2022-12-09 | 〆近代科学の政治経済史

六 軍用学術としての近代科学(続き)

第一次世界大戦:軍事技術の見本市
 19世紀末の近代的科学技術の発達を背景とした軍事技術の刷新は20世紀に引き継がれ、同世紀最初の世界戦争となる第一次世界大戦として発現される。この大戦は、科学技術史の視点から見れば、参戦各国が自国のテクノロジーを披露し合う見本市のような様相を呈した。
 第一次大戦における軍事技術の革新を記述すれば、それだけで数冊分の書籍となるほどの内容があるが、ここでは、大戦の惨禍を特に倍加させた化学的な“成果”を選択略記する。
 とりわけ非人道的な兵器として登場したのが、有毒な化学物質を使用する化学兵器である。化学兵器は大戦前の1907年ハーグ陸戦法規でも実質的に禁止されていたが、塹壕戦の膠着を打開する手段として有効だったため、第一次大戦で本格的に使用された。

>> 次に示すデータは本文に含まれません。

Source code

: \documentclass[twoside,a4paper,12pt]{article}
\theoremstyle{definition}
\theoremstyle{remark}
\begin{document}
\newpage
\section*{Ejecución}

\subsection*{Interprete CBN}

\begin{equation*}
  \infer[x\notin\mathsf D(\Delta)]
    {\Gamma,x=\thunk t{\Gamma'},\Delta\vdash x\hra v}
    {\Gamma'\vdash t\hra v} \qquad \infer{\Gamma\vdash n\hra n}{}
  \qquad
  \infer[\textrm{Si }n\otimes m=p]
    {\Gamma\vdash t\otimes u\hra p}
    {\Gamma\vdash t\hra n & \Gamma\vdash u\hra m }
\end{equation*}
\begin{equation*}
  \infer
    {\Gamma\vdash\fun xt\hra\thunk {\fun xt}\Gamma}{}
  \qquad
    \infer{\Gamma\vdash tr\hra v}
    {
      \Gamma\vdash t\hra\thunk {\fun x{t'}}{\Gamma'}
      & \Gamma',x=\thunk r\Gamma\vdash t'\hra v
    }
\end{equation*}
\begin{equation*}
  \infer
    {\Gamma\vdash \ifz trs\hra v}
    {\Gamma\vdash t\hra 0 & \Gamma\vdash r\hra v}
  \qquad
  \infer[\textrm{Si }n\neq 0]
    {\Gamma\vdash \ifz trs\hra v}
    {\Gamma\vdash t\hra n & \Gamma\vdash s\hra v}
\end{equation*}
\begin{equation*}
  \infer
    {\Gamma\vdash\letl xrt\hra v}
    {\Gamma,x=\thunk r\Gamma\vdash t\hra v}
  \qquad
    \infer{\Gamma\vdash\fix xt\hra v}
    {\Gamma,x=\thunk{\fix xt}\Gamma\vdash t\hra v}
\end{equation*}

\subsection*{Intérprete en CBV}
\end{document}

 実用的な化学兵器の開発では、化学兵器の父の異名を持つドイツのフリッツ・ハーバーやハーバーに先行するヴァルター・エルンストらの寄与が大きく、結果としてドイツが化学兵器の先進国となる。
 ハーバーはカール・ボッシュとともに窒素化合物の基本的生成法(ハーバー‐ボッシュ法)を確立して名を残した科学者であり、エルンストも熱力学第三法則の発見者として名を残しているが、第一次大戦に際しては、塩素を中心とした毒ガス兵器の開発に協力した。
 当時のドイツは化学工業が発展期にあり、化学兵器は戦時下で軍需資本に転化する化学工業資本により量産されたため、塩素・ホスゲン・マスタードなどを使用した主要な化学兵器の大半を調達できたのであった。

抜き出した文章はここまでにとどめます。